Theater in São Paulo, Brazil

The Teatro Brasileiro de Comédia (English: Brazilian Comedy Theater - TBC) is located in the Bela Vista neighborhood, in the central zone of the Brazilian city of São Paulo. It was founded in 1948 by businessman Franco Zampari, with the financial support of part of São Paulo's elite.

Between 1948 and 1964, the TBC housed a homonymous theater company, which was created to provide a space for amateur theater in the city of São Paulo. After the company's activities ceased, the venue offered theatrical performances until 2008, when it closed permanently. Among the artists who have performed at the theater are Cacilda Becker, Paulo Autran, Cleyde Yáconis and Fernanda Montenegro.

It was declared a landmark in 1982 by the Council for the Defense of Historical, Archaeological, Artistic and Tourist Heritage (Portuguese: Conselho de Defesa do Patrimônio Histórico, Arqueológico, Artístico e Turístico - Condephaat) and in 1991 by the Municipal Council for the Preservation of the Historical, Cultural and Environmental Heritage of the City of São Paulo (Conselho Municipal de Preservação do Patrimônio Histórico, Cultural e Ambiental da Cidade de São Paulo - Conpresp). In 2018, it was acquired by the Social Service of Commerce (Serviço Social do Comércio - SESC) to serve as a unit for the organization.

== History ==

=== Foundation ===
The Teatro Brasileiro de Comédia (TBC) was founded in 1948 by Franco Zampari, an Italian engineer from Indústrias Matarazzo, with financial support from the São Paulo bourgeoisie. In 1945, Zampari, who had two positions at the Municipal Theater of São Paulo, began to engage in theatrical activity after writing, producing and presenting the play A Mulher de Braços Alçados in the backyard of his home.
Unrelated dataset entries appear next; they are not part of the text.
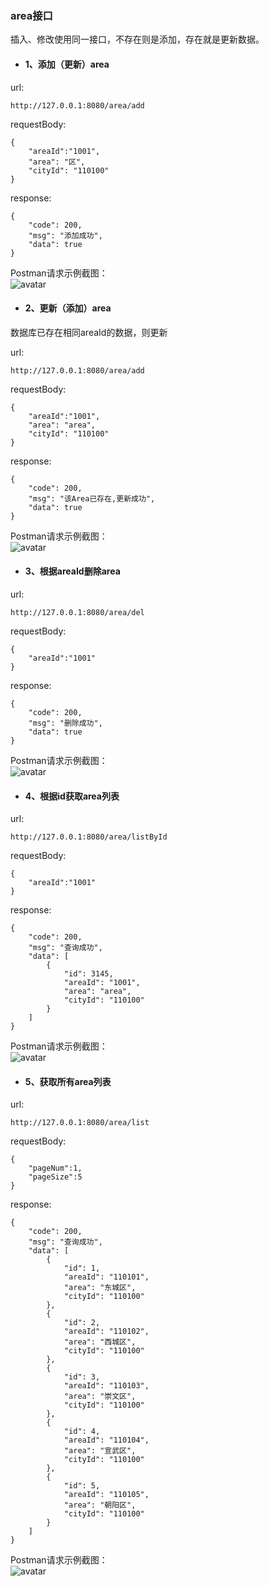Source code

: ### area接口  

插入、修改使用同一接口，不存在则是添加，存在就是更新数据。

+ #### 1、添加（更新）area 

url:
```
http://127.0.0.1:8080/area/add
```
requestBody:
```
{
	"areaId":"1001",
    "area": "区",
    "cityId": "110100"
}
```
response:
```
{
    "code": 200,
    "msg": "添加成功",
    "data": true
}
```
Postman请求示例截图：  
![avatar](Screenshots/area_add.png)  


+ #### 2、更新（添加）area  
数据库已存在相同areaId的数据，则更新  

url:
```
http://127.0.0.1:8080/area/add
```
requestBody:
```
{
	"areaId":"1001",
    "area": "area",
    "cityId": "110100"
}
```
response:
```
{
    "code": 200,
    "msg": "该Area已存在,更新成功",
    "data": true
}
```
Postman请求示例截图：  
![avatar](Screenshots/area_update.png)  

+ #### 3、根据areaId删除area  

url:
```
http://127.0.0.1:8080/area/del
```
requestBody:
```
{
	"areaId":"1001"
}
```
response:
```
{
    "code": 200,
    "msg": "删除成功",
    "data": true
}
```
Postman请求示例截图：  
![avatar](Screenshots/area_del.png)  

+ #### 4、根据id获取area列表  

url:
```
http://127.0.0.1:8080/area/listById
```
requestBody:
```
{
	"areaId":"1001"
}
```
response:
```
{
    "code": 200,
    "msg": "查询成功",
    "data": [
        {
            "id": 3145,
            "areaId": "1001",
            "area": "area",
            "cityId": "110100"
        }
    ]
}
```  
Postman请求示例截图：  
![avatar](Screenshots/area_listById.png)

+ #### 5、获取所有area列表  

url:
```
http://127.0.0.1:8080/area/list
```
requestBody:
```
{
	"pageNum":1,
	"pageSize":5
}
```
response:
```
{
    "code": 200,
    "msg": "查询成功",
    "data": [
        {
            "id": 1,
            "areaId": "110101",
            "area": "东城区",
            "cityId": "110100"
        },
        {
            "id": 2,
            "areaId": "110102",
            "area": "西城区",
            "cityId": "110100"
        },
        {
            "id": 3,
            "areaId": "110103",
            "area": "崇文区",
            "cityId": "110100"
        },
        {
            "id": 4,
            "areaId": "110104",
            "area": "宣武区",
            "cityId": "110100"
        },
        {
            "id": 5,
            "areaId": "110105",
            "area": "朝阳区",
            "cityId": "110100"
        }
    ]
}
```  
Postman请求示例截图：  
![avatar](Screenshots/area_list.png)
A few years later, he and his colleagues rented an old building on Major Diogo Street and remodeled it to accommodate a theater. After the renovation, the venue acquired 365 seats, a warehouse for stage props, storage for used sets and stage furniture, carpentry and joinery, an administration room, a reading room, two rehearsal rooms and 18 dressing rooms. The theater opened on October 11, 1948, with two performances: The Human Voice, by Jean Cocteau, and A mulher do próximo, by Abílio Pereira de Almeida. It also featured Cacilda Becker, the first actress to become a professional in Brazilian theater.

=== The company ===
In 1949, Franco Zampari decided that the company, which had begun as an amateur troupe, needed to be professionalized to generate funds and maintain its operations. He hired a group of foreign directors, including the Italian Adolfo Celi, who became the TBC's first artistic director. He directed the group's first professional production, The Time of Your Life, written by American playwright William Saroyan. The Teatro Brasileiro de Comédia gained members who would become important actors in Brazilian theater, such as Sérgio Cardoso, Paulo Autran, Tônia Carrero, Cleyde Yáconis, Cacilda Becker, Walmor Chagas, Nydia Licia, Fernanda Montenegro and Fernando Torres.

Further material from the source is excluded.